**** Data excerpts ****
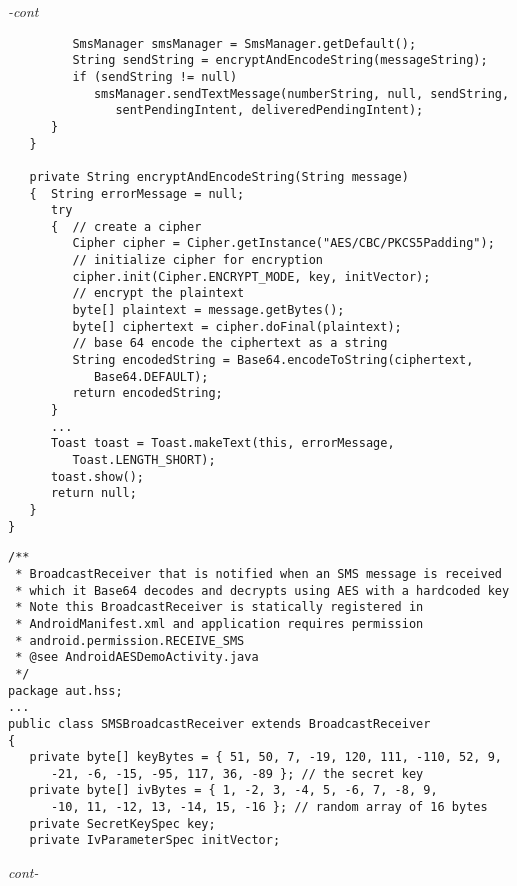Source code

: \begin{figure*}\begin{program}\emph{-cont}\begin{verbatim}
         SmsManager smsManager = SmsManager.getDefault();
         String sendString = encryptAndEncodeString(messageString);
         if (sendString != null)
            smsManager.sendTextMessage(numberString, null, sendString,
               sentPendingIntent, deliveredPendingIntent);
      }
   }

   private String encryptAndEncodeString(String message)
   {  String errorMessage = null;
      try
      {  // create a cipher
         Cipher cipher = Cipher.getInstance("AES/CBC/PKCS5Padding");
         // initialize cipher for encryption
         cipher.init(Cipher.ENCRYPT_MODE, key, initVector);
         // encrypt the plaintext
         byte[] plaintext = message.getBytes();
         byte[] ciphertext = cipher.doFinal(plaintext);
         // base 64 encode the ciphertext as a string
         String encodedString = Base64.encodeToString(ciphertext,
            Base64.DEFAULT);
         return encodedString;
      }
      ...
      Toast toast = Toast.makeText(this, errorMessage,
         Toast.LENGTH_SHORT);
      toast.show();
      return null;
   }
}
\end{verbatim}\end{program}\end{figure*}
\begin{figure*}\begin{program}\begin{verbatim}
/**
 * BroadcastReceiver that is notified when an SMS message is received
 * which it Base64 decodes and decrypts using AES with a hardcoded key
 * Note this BroadcastReceiver is statically registered in
 * AndroidManifest.xml and application requires permission
 * android.permission.RECEIVE_SMS
 * @see AndroidAESDemoActivity.java
 */
package aut.hss;
...
public class SMSBroadcastReceiver extends BroadcastReceiver
{
   private byte[] keyBytes = { 51, 50, 7, -19, 120, 111, -110, 52, 9,
      -21, -6, -15, -95, 117, 36, -89 }; // the secret key
   private byte[] ivBytes = { 1, -2, 3, -4, 5, -6, 7, -8, 9,
      -10, 11, -12, 13, -14, 15, -16 }; // random array of 16 bytes
   private SecretKeySpec key;
   private IvParameterSpec initVector;
\end{verbatim}\hfill \emph{cont-}\end{program}\end{figure*}%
****
Your assignment: Reprint exactly, and only, the lines running from the one containing "encrypt the plaintext" through the last line of the listing above.

Response area:
         // encrypt the plaintext
         byte[] plaintext = message.getBytes();
         byte[] ciphertext = cipher.doFinal(plaintext);
         // base 64 encode the ciphertext as a string
         String encodedString = Base64.encodeToString(ciphertext,
            Base64.DEFAULT);
         return encodedString;
      }
      ...
      Toast toast = Toast.makeText(this, errorMessage,
         Toast.LENGTH_SHORT);
      toast.show();
      return null;
   }
}
\end{verbatim}\end{program}\end{figure*}
\begin{figure*}\begin{program}\begin{verbatim}
/**
 * BroadcastReceiver that is notified when an SMS message is received
 * which it Base64 decodes and decrypts using AES with a hardcoded key
 * Note this BroadcastReceiver is statically registered in
 * AndroidManifest.xml and application requires permission
 * android.permission.RECEIVE_SMS
 * @see AndroidAESDemoActivity.java
 */
package aut.hss;
...
public class SMSBroadcastReceiver extends BroadcastReceiver
{
   private byte[] keyBytes = { 51, 50, 7, -19, 120, 111, -110, 52, 9,
      -21, -6, -15, -95, 117, 36, -89 }; // the secret key
   private byte[] ivBytes = { 1, -2, 3, -4, 5, -6, 7, -8, 9,
      -10, 11, -12, 13, -14, 15, -16 }; // random array of 16 bytes
   private SecretKeySpec key;
   private IvParameterSpec initVector;
\end{verbatim}\hfill \emph{cont-}\end{program}\end{figure*}%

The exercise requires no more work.